Storia della domanda

Spesso è necessario formare query in cui i criteri di filtraggio sono determinati dinamicamente: l'elenco di valori è fornito dall'utente dell'interfaccia e i valori mancanti (NULL) devono poter comparire o meno nel risultato. Questa query deve funzionare rapidamente su grandi volumi e deve essere corretta dal punto di vista semantico SQL.

Problema

La combinazione scorretta delle condizioni IN, NOT IN e la verifica su NULL porta a risultati inaspettati poiché in SQL l'espressione "NULL IN (...)" restituisce sempre UNKNOWN, e "NOT IN" può portare a un risultato vuoto se almeno uno degli elementi dell'elenco è NULL. Le prestazioni su grandi dataset possono deteriorarsi drasticamente con condizioni scritte in modo inefficace.

Soluzione

La combinazione corretta appare così:

  • Se selezioniamo valori dall'elenco, aggiungiamo una condizione su NULL se dobbiamo restituirli:
SELECT * FROM sales WHERE region IN ('Moscow','Samara') OR region IS NULL;
  • Per la negazione utilizziamo una logica esplicita:
SELECT * FROM sales WHERE (region NOT IN ('Moscow','Samara') OR region IS NULL);
  • Per escludere severamente i valori mancanti:
SELECT * FROM sales WHERE region NOT IN ('Moscow','Samara') AND region IS NOT NULL;
  • Per grandi tabelle, spesso è fondamentale coprire gli indici, specialmente se il filtro su un elenco è un'operazione comune.

Caratteristiche chiave:

  • Gestire esplicitamente il filtraggio su NULL, altrimenti perdiamo righe.
  • L'uso corretto di IN e NOT IN è critico per selezioni corrette.
  • L'indicizzazione sui campi coinvolti in IN/NOT IN accelera notevolmente il filtro.

Domande trabocchetto.

Cosa succede se si verifica "WHERE field NOT IN ('a', NULL)"?
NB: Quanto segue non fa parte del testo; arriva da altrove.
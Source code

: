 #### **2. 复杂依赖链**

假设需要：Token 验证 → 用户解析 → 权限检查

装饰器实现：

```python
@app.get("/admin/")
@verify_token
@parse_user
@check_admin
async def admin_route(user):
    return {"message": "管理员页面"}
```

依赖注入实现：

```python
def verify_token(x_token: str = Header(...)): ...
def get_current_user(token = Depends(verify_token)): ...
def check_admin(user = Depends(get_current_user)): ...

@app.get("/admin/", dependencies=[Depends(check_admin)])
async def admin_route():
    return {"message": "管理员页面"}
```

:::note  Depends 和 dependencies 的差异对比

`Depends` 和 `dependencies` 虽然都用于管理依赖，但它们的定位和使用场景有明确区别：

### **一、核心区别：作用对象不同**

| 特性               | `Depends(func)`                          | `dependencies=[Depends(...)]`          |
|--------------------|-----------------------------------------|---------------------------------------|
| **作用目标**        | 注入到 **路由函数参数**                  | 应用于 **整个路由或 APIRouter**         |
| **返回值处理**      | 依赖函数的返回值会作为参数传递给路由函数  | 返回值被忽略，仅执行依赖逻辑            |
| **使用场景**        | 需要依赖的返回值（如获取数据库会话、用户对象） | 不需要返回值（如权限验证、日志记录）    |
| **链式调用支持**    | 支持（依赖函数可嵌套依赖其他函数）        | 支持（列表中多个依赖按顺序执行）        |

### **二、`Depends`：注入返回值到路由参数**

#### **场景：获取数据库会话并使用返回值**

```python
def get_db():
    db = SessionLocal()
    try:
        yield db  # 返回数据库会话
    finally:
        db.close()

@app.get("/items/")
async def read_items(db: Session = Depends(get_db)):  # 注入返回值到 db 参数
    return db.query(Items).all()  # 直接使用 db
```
Il risultato è sempre vuoto, poiché qualsiasi riga viene confrontata con NULL nell'elenco, dando UNKNOWN e filtrando tutto.

Esempio di codice:

SELECT * FROM test WHERE name NOT IN ('Ivan', NULL);

Restituirà "IN (NULL,...)" un valore per righe con NULL?

No. L'espressione NULL IN (...) restituisce sempre UNKNOWN, e non TRUE.

Come accelerare il filtraggio su un grande elenco di valori?

Utilizzare indici e preferibilmente applicare JOIN con una tabella temporanea, se l'elenco è ampio (centinaia/migliaia di valori) — questo accelera il filtraggio rispetto a un lungo IN.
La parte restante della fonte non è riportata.